I’m doing something for the first time, here.  I’m continuing one of my previous Red Writing Hood prompt responses.  The other section of this story is here.  Just to clarify, for those of you who go back to read it (or not, really), they go through a bathroom stall and into a different world.  And they’re in elementary school in that part.  Fast-forward a few years, and they’re probably in grade 11 or 12 in this piece of the story, which is set inside the alternate world.

The prompt this week was:

This week we’d like you to stir up some conflict, using the following quote as inspiration.

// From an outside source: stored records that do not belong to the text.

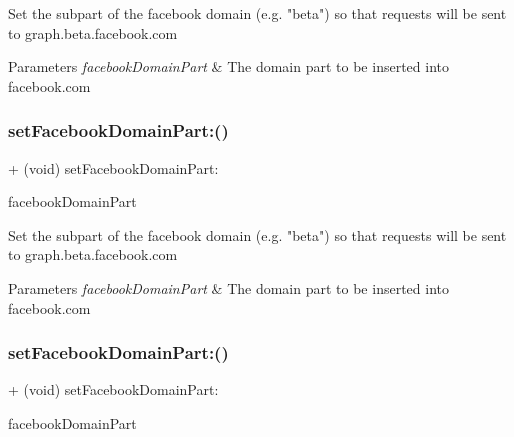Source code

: Set the subpart of the facebook domain (e.\+g. "beta") so that requests will be sent to graph.\+beta.\+facebook.\+com


\begin{DoxyParams}{Parameters}
{\em facebook\+Domain\+Part} & The domain part to be inserted into facebook.\+com \\
\hline
\end{DoxyParams}
\mbox{\label{interfaceFBSettings_a4cfd61825c72f8a5978cb07ba84983d1}} 
\subsubsection{\texorpdfstring{set\+Facebook\+Domain\+Part\+:()}{setFacebookDomainPart:()}\hspace{0.1cm}{\footnotesize\ttfamily [2/5]}}
{\footnotesize\ttfamily + (void) set\+Facebook\+Domain\+Part\+: \begin{DoxyParamCaption}\item[{(N\+S\+String $\ast$)}]{facebook\+Domain\+Part }\end{DoxyParamCaption}}

Set the subpart of the facebook domain (e.\+g. "beta") so that requests will be sent to graph.\+beta.\+facebook.\+com


\begin{DoxyParams}{Parameters}
{\em facebook\+Domain\+Part} & The domain part to be inserted into facebook.\+com \\
\hline
\end{DoxyParams}
\mbox{\label{interfaceFBSettings_a4cfd61825c72f8a5978cb07ba84983d1}} 
\subsubsection{\texorpdfstring{set\+Facebook\+Domain\+Part\+:()}{setFacebookDomainPart:()}\hspace{0.1cm}{\footnotesize\ttfamily [3/5]}}
{\footnotesize\ttfamily + (void) set\+Facebook\+Domain\+Part\+: \begin{DoxyParamCaption}\item[{(N\+S\+String $\ast$)}]{facebook\+Domain\+Part }\end{DoxyParamCaption}}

It is better to be violent, if there is violence in our hearts, than to put on the cloak of nonviolence to cover impotence. Mahatma Gandhi (1869 – 1948)

The word limit is 300.

Check out the other submissions here.

***

I’d been searching desperately for her for an hour, and there she was, in a bar.  Flirting.  The boy, heavily pierced elfin ears flashing in the strobing light of the bar, leaned in to speak.  The pounding of the harsh music matched the surging boil of my blood.

She giggled and teasingly punched the dark haired boy’s leather-clad arm.  He grinned , the scrollwork of silver and purple tattoos that trailed up his neck and along his hairline making him appear even more war-like than his fang-like teeth.  He tossed his head back to flick his long hair out of his face, and our eyes met for a moment over Joanna’s braid-strewn bird’s nest of hair.  I shivered.

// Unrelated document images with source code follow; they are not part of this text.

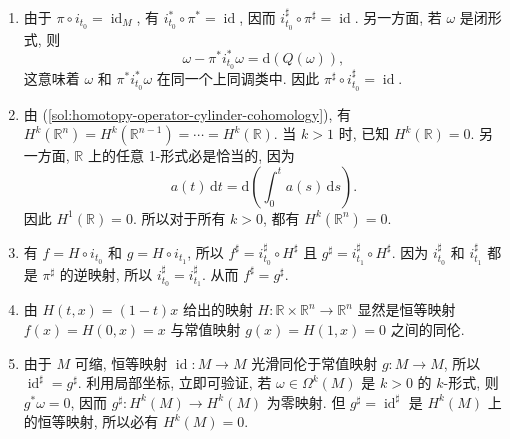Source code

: \begin{description}[font=\normalfont,leftmargin=2em,labelwidth=1.5em]
\begin{enumerate}[label=(\alph*),ref=\alph*,leftmargin=*]
从而,
\begin{align*}
  \mathrm{d}(Q(\omega))+Q(\mathrm{d}\omega)
  &=\mathrm{d}t\wedge\sum_I a_I(t,x)\,\mathrm{d}x^I
    +\sum_J(b(t,x)-b(t_0,x))\,\mathrm{d}x^J\\
  &=\omega-\pi^*i_{t_0}^*\omega.
\end{align*}
\item\label{sol:homotopy-operator-cylinder-cohomology} 由于 $\pi\circ i_{t_0}=\operatorname{id}_M$, 有 $i_{t_0}^*\circ\pi^*=\operatorname{id}$, 因而 $i_{t_0}^\sharp\circ\pi^\sharp=\operatorname{id}$. 另一方面, 若 $\omega$ 是闭形式, 则
\[
  \omega-\pi^*i_{t_0}^*\omega=\mathrm{d}(Q(\omega)),
\]
这意味着 $\omega$ 和 $\pi^*i_{t_0}^*\omega$ 在同一个上同调类中. 因此 $\pi^\sharp\circ i_{t_0}^\sharp=\operatorname{id}$.
\item 由 (\ref{sol:homotopy-operator-cylinder-cohomology}), 有 $H^k(\mathbb{R}^n)=H^k(\mathbb{R}^{n-1})=\cdots=H^k(\mathbb{R})$. 当 $k>1$ 时, 已知 $H^k(\mathbb{R})=0$. 另一方面, $\mathbb{R}$ 上的任意 1-形式必是恰当的, 因为
\[
  a(t)\,\mathrm{d}t=\mathrm{d}\left(\int_0^t a(s)\,\mathrm{d}s\right).
\]
因此 $H^1(\mathbb{R})=0$. 所以对于所有 $k>0$, 都有 $H^k(\mathbb{R}^n)=0$.
\item 有 $f=H\circ i_{t_0}$ 和 $g=H\circ i_{t_1}$, 所以 $f^\sharp=i_{t_0}^\sharp\circ H^\sharp$ 且 $g^\sharp=i_{t_1}^\sharp\circ H^\sharp$. 因为 $i_{t_0}^\sharp$ 和 $i_{t_1}^\sharp$ 都是 $\pi^\sharp$ 的逆映射, 所以 $i_{t_0}^\sharp=i_{t_1}^\sharp$. 从而 $f^\sharp=g^\sharp$.
\item 由 $H(t,x)=(1-t)x$ 给出的映射 $H:\mathbb{R}\times\mathbb{R}^n\to\mathbb{R}^n$ 显然是恒等映射 $f(x)=H(0,x)=x$ 与常值映射 $g(x)=H(1,x)=0$ 之间的同伦.
\item 由于 $M$ 可缩, 恒等映射 $\operatorname{id}:M\to M$ 光滑同伦于常值映射 $g:M\to M$, 所以 $\operatorname{id}^\sharp=g^\sharp$. 利用局部坐标, 立即可验证, 若 $\omega\in\Omega^k(M)$ 是 $k>0$ 的 $k$-形式, 则 $g^*\omega=0$, 因而 $g^\sharp:H^k(M)\to H^k(M)$ 为零映射. 但 $g^\sharp=\operatorname{id}^\sharp$ 是 $H^k(M)$ 上的恒等映射, 所以必有 $H^k(M)=0$.
\end{enumerate}


\end{description}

“Joanna!” I yelled over the music, turning her by the arm.

She was drunk, her red-stained lips pulled wide in a rictus grin.  Her face was pale with powder, her eyes smudged purple.  She looked like a dead clown.

Joanna squealed in delight and threw her arms around me.  “You’re here!  Let’s dance!”

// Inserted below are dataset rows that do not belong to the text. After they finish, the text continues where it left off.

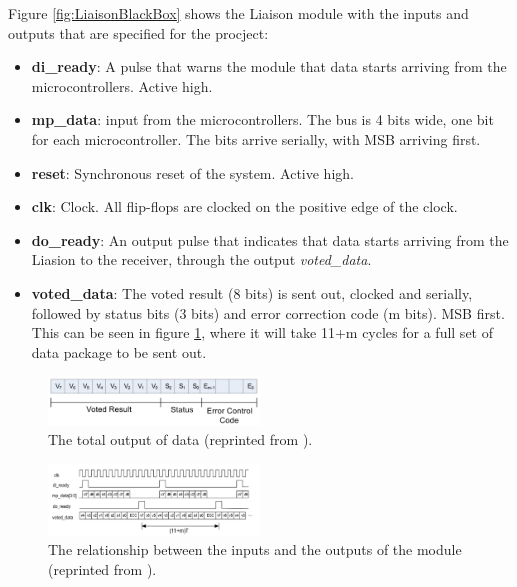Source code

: \documentclass[a4paper]{IEEEtran}
\begin{document}
Figure \ref{fig:LiaisonBlackBox} shows the Liaison module with the inputs and outputs that are specified for the procject:
\begin{itemize}
    \item \textbf{di\_ready}: A pulse that warns the module that data starts arriving from the microcontrollers. Active high.
    \item \textbf{mp\_data}: input from the microcontrollers. The bus is 4 bits wide, one bit for each microcontroller. The bits arrive serially, with MSB arriving first.
    \item \textbf{reset}: Synchronous reset of the system. Active high.
    \item \textbf{clk}: Clock. All flip-flops are clocked on the positive edge of the clock.
    \item \textbf{do\_ready}: An output pulse that indicates that data starts arriving from the Liasion to the receiver, through the output \textit{voted\_data}.
    \item  \textbf{voted\_data}: The voted result (8 bits) is sent out, clocked and serially, followed by status bits (3 bits) and error correction code (m bits).
        MSB first.
        This can be seen in figure \ref{fig:LiaisonOutput}, where it will take 11+m cycles for a full set of data package to be sent out.
\end{itemize}

\begin{figure}[h!]
    \centering
    \includegraphics[width=0.5\textwidth]{Figures/ProjectDescription/LiaisonOutput}
    \caption{The total output of data (reprinted from \protect\cite{assignment-text}).}
    \label{fig:LiaisonOutput}
\end{figure}

\begin{figure}[h!]
    \centering
    \includegraphics[width=0.5\textwidth]{Figures/ProjectDescription/LiaisonInputOutput}
    \caption{The relationship between the inputs and the outputs of the module (reprinted from \protect\cite{assignment-text}).}
    \label{fig:LiaisonInputOutput}
\end{figure}
\end{document}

I didn’t move.  “What the hell?!  I was really worried when I got your text!”

Chill, Char.” She pronounced it with the same strong ‘ch’ as ‘chill’, a mean glint in her eyes.

As usual, I took the bait.

“It’s Char, like ‘sharp’, but without the ‘p’” I snapped.  “But you knew that.”

“GAD! You’re such a party-pooper, sharp-without-the-p,”  she rolled her eyes.  “Everything’s fine, so relax, enjoy the party!”

“I tell you I have to study, so you trick me.”

She smiled, but didn’t deny it.

“You’re so… SO Frustrating!  You know what?  I’ve had enough.” I looked into her unapologetic eyes, curled my lip in disgust, and spat, “SCREW YOU!”

So much for friendship, I thought bitterly, trudging back to the Necessary alone.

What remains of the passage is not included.